What Is Low Glycemic Weight Loss ?

SaraSlank | January 5, 2010 | 0 Comments

It was not until 1980’s when obesity has become a common word. It must have been in the changes of the eating pattern of the population that led to the increase of obese citizens. The new lifestyle of dining out at fast food, with its extra large servings its extra large sandwiches, greasy fries and sodas, has truly taken its toll. Worth mentioning too is the sedentary lifestyle lived by many. Many have chosen to play computer games and watch television the entire day than biking or strolling at the park or walking the dog.
Many scientists would attest that this is due to the excessive intake of simple carbohydrates that form the greater part of our food intake. Simple carbohydrates increases blood glucose to high levels at once after the meal. Since the body cannot process sugar at that level, insulin resistance takes place sooner or later.

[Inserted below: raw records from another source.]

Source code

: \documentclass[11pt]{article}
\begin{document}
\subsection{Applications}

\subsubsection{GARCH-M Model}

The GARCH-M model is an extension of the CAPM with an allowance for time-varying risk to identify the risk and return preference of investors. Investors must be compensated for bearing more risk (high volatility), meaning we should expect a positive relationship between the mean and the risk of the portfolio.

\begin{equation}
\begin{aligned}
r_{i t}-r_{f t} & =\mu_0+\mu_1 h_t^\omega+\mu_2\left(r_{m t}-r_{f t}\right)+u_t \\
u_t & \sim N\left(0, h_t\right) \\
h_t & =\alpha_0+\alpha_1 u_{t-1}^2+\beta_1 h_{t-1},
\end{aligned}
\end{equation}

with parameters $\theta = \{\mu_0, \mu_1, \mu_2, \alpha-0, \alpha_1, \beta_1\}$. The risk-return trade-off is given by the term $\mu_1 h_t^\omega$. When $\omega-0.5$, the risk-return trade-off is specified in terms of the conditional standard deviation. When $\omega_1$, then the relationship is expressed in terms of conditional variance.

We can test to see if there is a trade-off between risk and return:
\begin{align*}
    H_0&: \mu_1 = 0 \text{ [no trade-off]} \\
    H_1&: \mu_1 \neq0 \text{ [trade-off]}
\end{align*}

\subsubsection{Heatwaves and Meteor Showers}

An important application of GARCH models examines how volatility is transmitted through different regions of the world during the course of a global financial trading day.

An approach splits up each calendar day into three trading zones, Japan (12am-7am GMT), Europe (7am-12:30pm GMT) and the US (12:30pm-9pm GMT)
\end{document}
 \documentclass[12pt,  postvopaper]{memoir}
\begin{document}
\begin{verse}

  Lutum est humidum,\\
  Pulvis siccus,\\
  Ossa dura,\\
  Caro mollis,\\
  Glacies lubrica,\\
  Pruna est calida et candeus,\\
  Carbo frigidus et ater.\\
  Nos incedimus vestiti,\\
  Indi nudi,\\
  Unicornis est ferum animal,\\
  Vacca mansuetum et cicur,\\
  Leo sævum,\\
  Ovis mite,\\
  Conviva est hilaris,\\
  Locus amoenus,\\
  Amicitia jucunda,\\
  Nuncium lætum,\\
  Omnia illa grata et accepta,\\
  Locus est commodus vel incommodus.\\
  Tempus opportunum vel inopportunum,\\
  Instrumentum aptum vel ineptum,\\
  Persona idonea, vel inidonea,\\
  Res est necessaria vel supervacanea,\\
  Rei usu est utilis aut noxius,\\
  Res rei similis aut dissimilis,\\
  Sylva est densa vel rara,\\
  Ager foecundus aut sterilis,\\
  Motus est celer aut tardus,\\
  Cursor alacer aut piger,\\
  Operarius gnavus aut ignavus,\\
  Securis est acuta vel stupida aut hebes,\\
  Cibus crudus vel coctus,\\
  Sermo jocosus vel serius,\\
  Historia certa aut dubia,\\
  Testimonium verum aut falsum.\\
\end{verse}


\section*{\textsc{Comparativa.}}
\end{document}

Low Glycemic Diet Explained
Low glycemic diet refers to a system of ranking carbohydrate foods according to how much a particular quantity of each food raises a person’s blood sugar levels.
It was first developed to help diabetics control their blood sugar. Since then, the glycemic index has found its way to mainstream weight loss market.
Distinctively, the glycemic index (GI) measures how much a 50-gram portion of carbohydrate raises a person’s blood-sugar levels compared with a control (that is, white bread or pure glucose). All carbs are absorbed into glucose and causes a momentary rise in blood glucose levels. Scientist have named this the glycemic response.
This response is affected by a lot of factors, counting the number of food; the quantity and kind of carbohydrate; the food preparation and more. Each food is allotted with an index number from 1-100, 100 being the reference score for pure glucose. Food is rated high (greater than 70), low (less than 55) or moderate (56-69).
Claims popular to the market says that low-GI food can help control appetite and weight. Since low-GI food are absorbed more slowly, it has been thought off that they help suppress appetite by allowing the dieters to feel full longer, making them less likely to overeat.

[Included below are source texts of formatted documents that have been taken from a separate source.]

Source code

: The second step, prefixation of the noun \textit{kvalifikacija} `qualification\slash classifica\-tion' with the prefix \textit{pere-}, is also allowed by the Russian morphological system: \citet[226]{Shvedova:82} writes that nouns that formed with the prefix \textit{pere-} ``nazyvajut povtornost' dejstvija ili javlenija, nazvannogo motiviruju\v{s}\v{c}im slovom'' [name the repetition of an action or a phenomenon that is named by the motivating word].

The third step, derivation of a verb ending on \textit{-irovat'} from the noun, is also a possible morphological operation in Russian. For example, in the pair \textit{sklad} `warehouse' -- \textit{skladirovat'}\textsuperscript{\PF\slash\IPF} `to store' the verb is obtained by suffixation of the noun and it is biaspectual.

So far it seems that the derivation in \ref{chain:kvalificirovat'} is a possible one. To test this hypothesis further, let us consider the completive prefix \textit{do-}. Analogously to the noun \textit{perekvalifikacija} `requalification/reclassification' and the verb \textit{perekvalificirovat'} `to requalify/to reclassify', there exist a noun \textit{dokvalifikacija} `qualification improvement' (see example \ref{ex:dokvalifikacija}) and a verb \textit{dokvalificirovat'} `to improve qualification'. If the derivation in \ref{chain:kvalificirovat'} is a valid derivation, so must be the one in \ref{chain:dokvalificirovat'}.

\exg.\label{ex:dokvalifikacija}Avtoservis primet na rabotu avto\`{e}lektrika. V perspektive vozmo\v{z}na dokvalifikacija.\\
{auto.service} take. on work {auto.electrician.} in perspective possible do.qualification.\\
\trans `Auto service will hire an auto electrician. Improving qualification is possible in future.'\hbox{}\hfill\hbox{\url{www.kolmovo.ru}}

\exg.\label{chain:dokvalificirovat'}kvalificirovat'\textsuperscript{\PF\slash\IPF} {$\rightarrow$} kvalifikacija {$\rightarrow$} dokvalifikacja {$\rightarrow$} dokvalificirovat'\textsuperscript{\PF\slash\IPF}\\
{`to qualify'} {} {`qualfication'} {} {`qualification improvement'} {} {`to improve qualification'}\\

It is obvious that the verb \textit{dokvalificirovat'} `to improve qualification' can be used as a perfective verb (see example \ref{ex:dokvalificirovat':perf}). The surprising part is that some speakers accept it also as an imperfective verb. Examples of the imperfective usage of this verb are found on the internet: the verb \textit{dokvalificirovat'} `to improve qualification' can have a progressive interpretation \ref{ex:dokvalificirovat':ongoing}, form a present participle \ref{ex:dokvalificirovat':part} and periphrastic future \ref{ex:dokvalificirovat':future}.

Some Benefits of a Low – Glycemic Diet
Typically digests slowly and avoids the sugar rush in the body

  • Contains more fiber
  • Avoids build up of toxins in the body
  • Lessens health risks such as constipation and hemorrhoids
  • Aids in losing weight and controls appetite
  • Provides more energy for a longer period of time
  • Example of Low GI Food

    • Rolled oats, oat bran, natural muesli
    • Whole wheat products, buckwheat, brown rice
    • Yam, sweet potatoes, eggplant,, peas, carrots, corn, broccoli and most vegetables except beetroot
    • Fruits such as cherries, plums, grapefruit, peaches, apples, pears, apricots, coconut, kiwi, oranges, strawberries and prunes

    It is very clear that in order to lose weight; we have to make some changes in our eating pattern. We have to evaluate each item that enters our mouth. Eating has to be pleasurable and guilt-free as well.